About this task:
Every record that follows must be given again exactly.

Data section: Begin

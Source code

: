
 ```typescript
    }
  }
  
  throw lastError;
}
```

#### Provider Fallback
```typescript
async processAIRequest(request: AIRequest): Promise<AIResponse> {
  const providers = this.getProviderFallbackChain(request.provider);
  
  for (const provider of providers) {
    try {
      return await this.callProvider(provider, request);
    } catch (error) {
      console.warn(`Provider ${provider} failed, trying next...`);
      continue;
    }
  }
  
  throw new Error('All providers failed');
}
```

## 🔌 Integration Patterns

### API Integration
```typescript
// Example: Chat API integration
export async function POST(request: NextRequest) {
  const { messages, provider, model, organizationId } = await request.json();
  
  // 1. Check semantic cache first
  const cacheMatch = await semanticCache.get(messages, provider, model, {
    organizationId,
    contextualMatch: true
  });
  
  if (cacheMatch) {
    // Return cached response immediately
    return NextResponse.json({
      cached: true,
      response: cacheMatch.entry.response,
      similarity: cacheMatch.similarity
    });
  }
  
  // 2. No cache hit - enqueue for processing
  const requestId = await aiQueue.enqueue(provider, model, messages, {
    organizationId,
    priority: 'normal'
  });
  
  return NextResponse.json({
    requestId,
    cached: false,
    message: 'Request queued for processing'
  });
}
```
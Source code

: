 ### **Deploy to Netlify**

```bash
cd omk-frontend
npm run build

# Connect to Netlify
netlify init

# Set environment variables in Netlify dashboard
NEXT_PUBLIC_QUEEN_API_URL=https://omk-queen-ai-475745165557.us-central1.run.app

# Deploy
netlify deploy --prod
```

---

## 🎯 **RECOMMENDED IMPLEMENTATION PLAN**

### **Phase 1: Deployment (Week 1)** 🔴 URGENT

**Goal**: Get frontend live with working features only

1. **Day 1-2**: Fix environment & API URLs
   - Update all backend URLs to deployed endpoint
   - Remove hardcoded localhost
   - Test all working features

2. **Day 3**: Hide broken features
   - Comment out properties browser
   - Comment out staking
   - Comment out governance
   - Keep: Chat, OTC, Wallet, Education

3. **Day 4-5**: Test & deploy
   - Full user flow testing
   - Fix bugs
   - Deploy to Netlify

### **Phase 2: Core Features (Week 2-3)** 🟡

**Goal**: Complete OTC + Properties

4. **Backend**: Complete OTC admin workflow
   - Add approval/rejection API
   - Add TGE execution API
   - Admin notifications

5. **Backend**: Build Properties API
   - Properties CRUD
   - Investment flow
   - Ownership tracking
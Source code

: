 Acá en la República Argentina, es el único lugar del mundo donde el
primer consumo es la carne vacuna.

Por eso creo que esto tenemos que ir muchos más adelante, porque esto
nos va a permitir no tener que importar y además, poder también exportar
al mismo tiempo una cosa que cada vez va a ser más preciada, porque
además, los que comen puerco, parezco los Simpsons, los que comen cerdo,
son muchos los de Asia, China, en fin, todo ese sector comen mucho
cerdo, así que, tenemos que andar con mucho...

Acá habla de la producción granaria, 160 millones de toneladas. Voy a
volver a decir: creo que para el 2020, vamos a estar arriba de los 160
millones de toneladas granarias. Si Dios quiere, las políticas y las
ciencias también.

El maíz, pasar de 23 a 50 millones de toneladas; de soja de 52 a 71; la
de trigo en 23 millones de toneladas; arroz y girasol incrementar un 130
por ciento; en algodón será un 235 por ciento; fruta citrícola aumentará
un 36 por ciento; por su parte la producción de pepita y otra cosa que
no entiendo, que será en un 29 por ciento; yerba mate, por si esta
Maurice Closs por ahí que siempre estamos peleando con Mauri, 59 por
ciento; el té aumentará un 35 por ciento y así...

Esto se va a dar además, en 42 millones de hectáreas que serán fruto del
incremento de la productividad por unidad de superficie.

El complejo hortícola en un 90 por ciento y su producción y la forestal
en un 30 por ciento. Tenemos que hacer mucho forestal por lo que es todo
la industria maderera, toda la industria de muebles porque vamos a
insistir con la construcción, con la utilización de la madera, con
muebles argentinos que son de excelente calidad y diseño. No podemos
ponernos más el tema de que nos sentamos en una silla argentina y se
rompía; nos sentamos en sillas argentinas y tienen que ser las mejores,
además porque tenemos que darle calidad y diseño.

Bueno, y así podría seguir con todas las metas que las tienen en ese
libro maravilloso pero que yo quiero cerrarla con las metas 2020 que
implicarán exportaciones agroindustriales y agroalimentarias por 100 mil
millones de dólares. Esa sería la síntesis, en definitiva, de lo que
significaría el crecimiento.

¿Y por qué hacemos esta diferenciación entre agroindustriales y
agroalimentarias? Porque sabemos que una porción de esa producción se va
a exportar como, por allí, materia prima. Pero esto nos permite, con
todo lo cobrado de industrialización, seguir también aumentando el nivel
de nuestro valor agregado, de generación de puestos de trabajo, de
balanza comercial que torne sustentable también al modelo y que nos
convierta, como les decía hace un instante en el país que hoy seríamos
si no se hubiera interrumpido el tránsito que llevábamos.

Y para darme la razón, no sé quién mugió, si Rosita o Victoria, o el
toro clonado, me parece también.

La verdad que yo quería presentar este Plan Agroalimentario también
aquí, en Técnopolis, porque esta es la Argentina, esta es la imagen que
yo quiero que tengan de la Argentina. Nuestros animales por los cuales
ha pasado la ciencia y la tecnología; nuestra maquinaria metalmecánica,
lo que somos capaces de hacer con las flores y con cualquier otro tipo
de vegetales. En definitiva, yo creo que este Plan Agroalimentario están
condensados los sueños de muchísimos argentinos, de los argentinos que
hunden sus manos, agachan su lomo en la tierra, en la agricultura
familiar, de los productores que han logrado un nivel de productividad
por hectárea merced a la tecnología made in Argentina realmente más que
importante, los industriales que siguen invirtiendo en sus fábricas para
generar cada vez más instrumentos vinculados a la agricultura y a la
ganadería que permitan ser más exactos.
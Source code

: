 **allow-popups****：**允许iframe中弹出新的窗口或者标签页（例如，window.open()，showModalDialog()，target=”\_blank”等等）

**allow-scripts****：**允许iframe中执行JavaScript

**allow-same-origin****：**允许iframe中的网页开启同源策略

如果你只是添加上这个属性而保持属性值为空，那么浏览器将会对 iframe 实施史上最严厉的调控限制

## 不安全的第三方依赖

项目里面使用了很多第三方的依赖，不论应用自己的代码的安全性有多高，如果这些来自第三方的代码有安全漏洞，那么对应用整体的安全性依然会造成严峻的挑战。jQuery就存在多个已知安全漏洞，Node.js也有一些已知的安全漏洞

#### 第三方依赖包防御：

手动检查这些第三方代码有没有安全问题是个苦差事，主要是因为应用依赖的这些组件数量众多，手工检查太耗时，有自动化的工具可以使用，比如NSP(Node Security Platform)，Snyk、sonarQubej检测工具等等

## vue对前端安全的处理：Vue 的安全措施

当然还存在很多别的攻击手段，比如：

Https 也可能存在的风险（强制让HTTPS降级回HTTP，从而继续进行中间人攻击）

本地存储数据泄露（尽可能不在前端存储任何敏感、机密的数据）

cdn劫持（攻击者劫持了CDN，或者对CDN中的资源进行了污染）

Data section: End

Exercise response:
Source code

:
 ```typescript
    }
  }
  
  throw lastError;
}
```

#### Provider Fallback
```typescript
async processAIRequest(request: AIRequest): Promise<AIResponse> {
  const providers = this.getProviderFallbackChain(request.provider);
  
  for (const provider of providers) {
    try {
      return await this.callProvider(provider, request);
    } catch (error) {
      console.warn(`Provider ${provider} failed, trying next...`);
      continue;
    }
  }
  
  throw new Error('All providers failed');
}
```

## 🔌 Integration Patterns

### API Integration
```typescript
// Example: Chat API integration
export async function POST(request: NextRequest) {
  const { messages, provider, model, organizationId } = await request.json();
  
  // 1. Check semantic cache first
  const cacheMatch = await semanticCache.get(messages, provider, model, {
    organizationId,
    contextualMatch: true
  });
  
  if (cacheMatch) {
    // Return cached response immediately
    return NextResponse.json({
      cached: true,
      response: cacheMatch.entry.response,
      similarity: cacheMatch.similarity
    });
  }
  
  // 2. No cache hit - enqueue for processing
  const requestId = await aiQueue.enqueue(provider, model, messages, {
    organizationId,
    priority: 'normal'
  });
  
  return NextResponse.json({
    requestId,
    cached: false,
    message: 'Request queued for processing'
  });
}
```
Source code

: ### **Deploy to Netlify**

```bash
cd omk-frontend
npm run build

# Connect to Netlify
netlify init

# Set environment variables in Netlify dashboard
NEXT_PUBLIC_QUEEN_API_URL=https://omk-queen-ai-475745165557.us-central1.run.app

# Deploy
netlify deploy --prod
```

---

## 🎯 **RECOMMENDED IMPLEMENTATION PLAN**

### **Phase 1: Deployment (Week 1)** 🔴 URGENT

**Goal**: Get frontend live with working features only

1. **Day 1-2**: Fix environment & API URLs
   - Update all backend URLs to deployed endpoint
   - Remove hardcoded localhost
   - Test all working features

2. **Day 3**: Hide broken features
   - Comment out properties browser
   - Comment out staking
   - Comment out governance
   - Keep: Chat, OTC, Wallet, Education

3. **Day 4-5**: Test & deploy
   - Full user flow testing
   - Fix bugs
   - Deploy to Netlify

### **Phase 2: Core Features (Week 2-3)** 🟡

**Goal**: Complete OTC + Properties

4. **Backend**: Complete OTC admin workflow
   - Add approval/rejection API
   - Add TGE execution API
   - Admin notifications

5. **Backend**: Build Properties API
   - Properties CRUD
   - Investment flow
   - Ownership tracking
Source code

: Acá en la República Argentina, es el único lugar del mundo donde el
primer consumo es la carne vacuna.

Por eso creo que esto tenemos que ir muchos más adelante, porque esto
nos va a permitir no tener que importar y además, poder también exportar
al mismo tiempo una cosa que cada vez va a ser más preciada, porque
además, los que comen puerco, parezco los Simpsons, los que comen cerdo,
son muchos los de Asia, China, en fin, todo ese sector comen mucho
cerdo, así que, tenemos que andar con mucho...

Acá habla de la producción granaria, 160 millones de toneladas. Voy a
volver a decir: creo que para el 2020, vamos a estar arriba de los 160
millones de toneladas granarias. Si Dios quiere, las políticas y las
ciencias también.

El maíz, pasar de 23 a 50 millones de toneladas; de soja de 52 a 71; la
de trigo en 23 millones de toneladas; arroz y girasol incrementar un 130
por ciento; en algodón será un 235 por ciento; fruta citrícola aumentará
un 36 por ciento; por su parte la producción de pepita y otra cosa que
no entiendo, que será en un 29 por ciento; yerba mate, por si esta
Maurice Closs por ahí que siempre estamos peleando con Mauri, 59 por
ciento; el té aumentará un 35 por ciento y así...

Esto se va a dar además, en 42 millones de hectáreas que serán fruto del
incremento de la productividad por unidad de superficie.

El complejo hortícola en un 90 por ciento y su producción y la forestal
en un 30 por ciento. Tenemos que hacer mucho forestal por lo que es todo
la industria maderera, toda la industria de muebles porque vamos a
insistir con la construcción, con la utilización de la madera, con
muebles argentinos que son de excelente calidad y diseño. No podemos
ponernos más el tema de que nos sentamos en una silla argentina y se
rompía; nos sentamos en sillas argentinas y tienen que ser las mejores,
además porque tenemos que darle calidad y diseño.

Bueno, y así podría seguir con todas las metas que las tienen en ese
libro maravilloso pero que yo quiero cerrarla con las metas 2020 que
implicarán exportaciones agroindustriales y agroalimentarias por 100 mil
millones de dólares. Esa sería la síntesis, en definitiva, de lo que
significaría el crecimiento.

¿Y por qué hacemos esta diferenciación entre agroindustriales y
agroalimentarias? Porque sabemos que una porción de esa producción se va
a exportar como, por allí, materia prima. Pero esto nos permite, con
todo lo cobrado de industrialización, seguir también aumentando el nivel
de nuestro valor agregado, de generación de puestos de trabajo, de
balanza comercial que torne sustentable también al modelo y que nos
convierta, como les decía hace un instante en el país que hoy seríamos
si no se hubiera interrumpido el tránsito que llevábamos.

Y para darme la razón, no sé quién mugió, si Rosita o Victoria, o el
toro clonado, me parece también.

La verdad que yo quería presentar este Plan Agroalimentario también
aquí, en Técnopolis, porque esta es la Argentina, esta es la imagen que
yo quiero que tengan de la Argentina. Nuestros animales por los cuales
ha pasado la ciencia y la tecnología; nuestra maquinaria metalmecánica,
lo que somos capaces de hacer con las flores y con cualquier otro tipo
de vegetales. En definitiva, yo creo que este Plan Agroalimentario están
condensados los sueños de muchísimos argentinos, de los argentinos que
hunden sus manos, agachan su lomo en la tierra, en la agricultura
familiar, de los productores que han logrado un nivel de productividad
por hectárea merced a la tecnología made in Argentina realmente más que
importante, los industriales que siguen invirtiendo en sus fábricas para
generar cada vez más instrumentos vinculados a la agricultura y a la
ganadería que permitan ser más exactos.
Source code

: **allow-popups****：**允许iframe中弹出新的窗口或者标签页（例如，window.open()，showModalDialog()，target=”\_blank”等等）

**allow-scripts****：**允许iframe中执行JavaScript

**allow-same-origin****：**允许iframe中的网页开启同源策略

如果你只是添加上这个属性而保持属性值为空，那么浏览器将会对 iframe 实施史上最严厉的调控限制

## 不安全的第三方依赖

项目里面使用了很多第三方的依赖，不论应用自己的代码的安全性有多高，如果这些来自第三方的代码有安全漏洞，那么对应用整体的安全性依然会造成严峻的挑战。jQuery就存在多个已知安全漏洞，Node.js也有一些已知的安全漏洞

#### 第三方依赖包防御：

手动检查这些第三方代码有没有安全问题是个苦差事，主要是因为应用依赖的这些组件数量众多，手工检查太耗时，有自动化的工具可以使用，比如NSP(Node Security Platform)，Snyk、sonarQubej检测工具等等

## vue对前端安全的处理：Vue 的安全措施

当然还存在很多别的攻击手段，比如：

Https 也可能存在的风险（强制让HTTPS降级回HTTP，从而继续进行中间人攻击）

本地存储数据泄露（尽可能不在前端存储任何敏感、机密的数据）

cdn劫持（攻击者劫持了CDN，或者对CDN中的资源进行了污染）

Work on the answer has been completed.